Virtual Connections
By Michelle Compton
If your are reading my words on a computer screen, then you are already in the majority of people who have access to the internet. Most likely, you send and receive email, and probably have visited (either sporadically or regularly) a chat room or two – maybe even cf-related. Maybe you’ve bookmarked some health related websites, as well as cf-specific sites (maybe even Breathing Room)?
That Human Connection
Grief and Hope Connect us Online. This is the title of an article I’ve been reading by Derek Powazek (http://designforcommunity.com/essay3.html). It’s a great essay – and a sound concept – that in our modern times, we can turn to the internet to connect us technologically in order to connect us emotionally. Derek’s essay revolves around the Sept. 11, 2001 attacks and how websites and chatrooms helped us “check in” from thousands of miles away, and make that all-important human connection in times of crisis.

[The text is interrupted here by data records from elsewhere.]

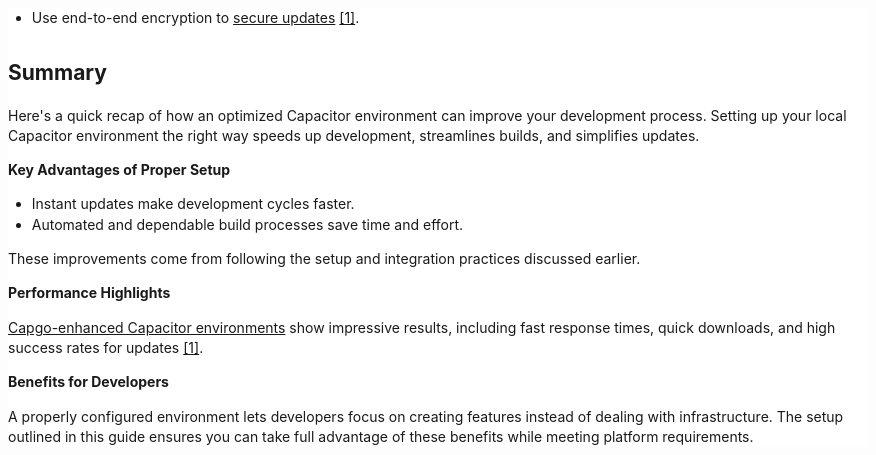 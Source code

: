 -   Use end-to-end encryption to [secure updates](https://capgo.app/docs/plugin/cloud-mode/hybrid-update/) [\[1\]](https://capgo.app/).

## Summary

Here's a quick recap of how an optimized Capacitor environment can improve your development process. Setting up your local Capacitor environment the right way speeds up development, streamlines builds, and simplifies updates.

**Key Advantages of Proper Setup**

-   Instant updates make development cycles faster.
-   Automated and dependable build processes save time and effort.

These improvements come from following the setup and integration practices discussed earlier.

**Performance Highlights**

[Capgo-enhanced Capacitor environments](https://capgo.app/blog/) show impressive results, including fast response times, quick downloads, and high success rates for updates [\[1\]](https://capgo.app/).

**Benefits for Developers**

A properly configured environment lets developers focus on creating features instead of dealing with infrastructure. The setup outlined in this guide ensures you can take full advantage of these benefits while meeting platform requirements. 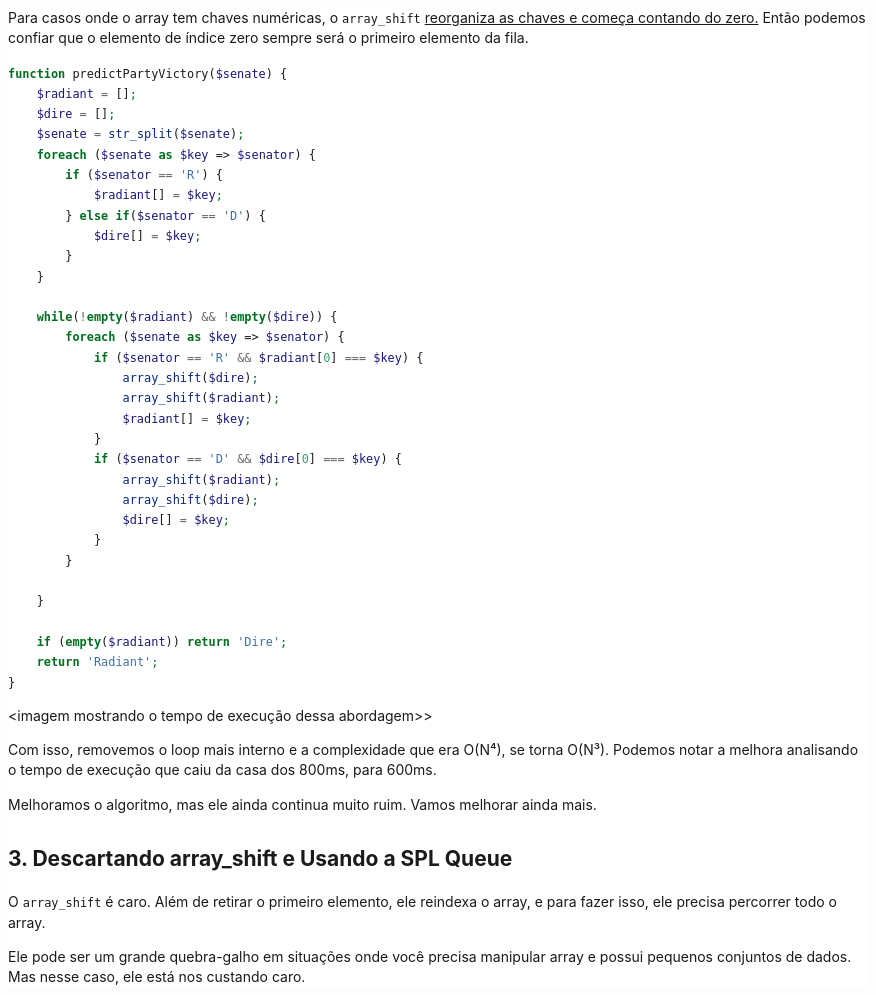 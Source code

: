 Para casos onde o array tem chaves numéricas, o `array_shift` [reorganiza as chaves e começa contando do zero.](https://www.php.net/manual/en/function.array-shift.php)
Então podemos confiar que o elemento de índice zero sempre será o primeiro elemento da fila. 

```php
function predictPartyVictory($senate) {
    $radiant = [];
    $dire = [];
    $senate = str_split($senate);
    foreach ($senate as $key => $senator) {
        if ($senator == 'R') {
            $radiant[] = $key;
        } else if($senator == 'D') {
            $dire[] = $key;
        }
    }

    while(!empty($radiant) && !empty($dire)) {
        foreach ($senate as $key => $senator) {
            if ($senator == 'R' && $radiant[0] === $key) {
                array_shift($dire);
                array_shift($radiant);
                $radiant[] = $key;
            }
            if ($senator == 'D' && $dire[0] === $key) {
                array_shift($radiant);
                array_shift($dire);
                $dire[] = $key;
            }
        }

    }

    if (empty($radiant)) return 'Dire';
    return 'Radiant';
}
```

<imagem mostrando o tempo de execução dessa abordagem>>

Com isso, removemos o loop mais interno e a complexidade que era O(N⁴), se torna O(N³).
Podemos notar a melhora analisando o tempo de execução que caiu da casa dos 800ms, para 600ms. 

Melhoramos o algoritmo, mas ele ainda continua muito ruim. 
Vamos melhorar ainda mais. 

## 3. Descartando array_shift e Usando a SPL Queue

O `array_shift` é caro. 
Além de retirar o primeiro elemento, ele reindexa o array, e para fazer isso, ele precisa percorrer todo o array. 

Ele pode ser um grande quebra-galho em situações onde você precisa manipular array e possui pequenos conjuntos de dados. 
Mas nesse caso, ele está nos custando caro.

Of course, Derek’s essay made me think of our own cystic fibrosis community – and how we could, as well as how we are, making use of this technology to reach out to one another, and keep connected.
People with cystic fibrosis number approximately 30,000 in the United States, and at least that many again around the world. That’s a heckuva big community. And yet, many of us live in towns and cities with populations greater than 30,000 – so in the grand scheme of things, 30K is a drop in the bucket. My point here is that we’re often separated by geographical distance. Growing up, I traveled 100 miles one-way to get to my CF clinic, and I was the only person in my town with this genetic disease. Still, many of my close friends who also have cf live 100 miles, 1000 miles, 3000 miles away or even further. There’s no way I can keep in touch with them face to face (which we’ll come back to). This virtual community online, through chat boards and email let’s me keep connected when we’re far apart.
Making Safe Connections
More and more, there is concern over people with cf cross-infecting one another with bacterial infections at face to face gatherings. It’s one of the unique and sad things currently about this disease – rarely are other people facing health crisis told they should not meet face to face, or if they do, to be very careful. While it saddens me greatly that we have to deal with this situation (I’d much rather live in a world where my closest friends and I posed no health concerns to each other), I’d like to think we could alleviate some of the fallout with creating these virtual communities online.
Many of us have already done this. We’ve chosen to reach out over our modems and broadband connections to “hook up” with one another emotionally. Websites like Dreamsurfers has emerged as a kind of virtual support group for kids with cf, and groups pop up on places like aol, and yahoogroups as a gathering place to talk about cf issues. We’ve got access to research studies, and medical information through the Cystic Fibrosis Foundation, and Cystic Fibrosis Research, Inc. to feed our minds and reassure us that people are, everyday, working to make our lives better.
My desire, when we started “Through the Looking Glass” and the Breathing Room website, was to further this spirit of community. The idea behind it was to offer people a chance to connect by telling their stories – happy, sad, tragic, poignant – something that was different than the format of other chat rooms and bulletin boards. I wanted to put a face on CF – not one related to fundraising, but the face of multitudes of people who deal with this day in and day out. The hope was, and still is, that through sharing we can each feel a little less alone, wherever we find ourselves on the globe. I think we’ve made a really good start.
But, is this enough? Are we, as a community, using this technology to the best of our ability? Have we embraced it to suit our needs? I don’t know. What more can we do? What will help us to connect to our fellow cf friend, or family member? Is broadband allowing us to get nearer to sharing streaming video and audio…would that help us feel closer? Would we be better off with 30,000 individual websites, and a massive web-ring where we visit one after another after another? It would certainly let us celebrate ourselves as individuals.
Would web-based “clinic visits” keep us in touch with our care providers, and thus keep us healthier in between brick-and-mortar doctor office visits?
I don’t have the answers – but I’m hopeful. For all the losses that have accrued over the last 20 years due to knowledge around the spread of infection, of families moving away from friends, from isolation due to declining health, I think I’m closer to my CF community now, with the internet, than I was before at any other time in my life. That’s something to be excited about.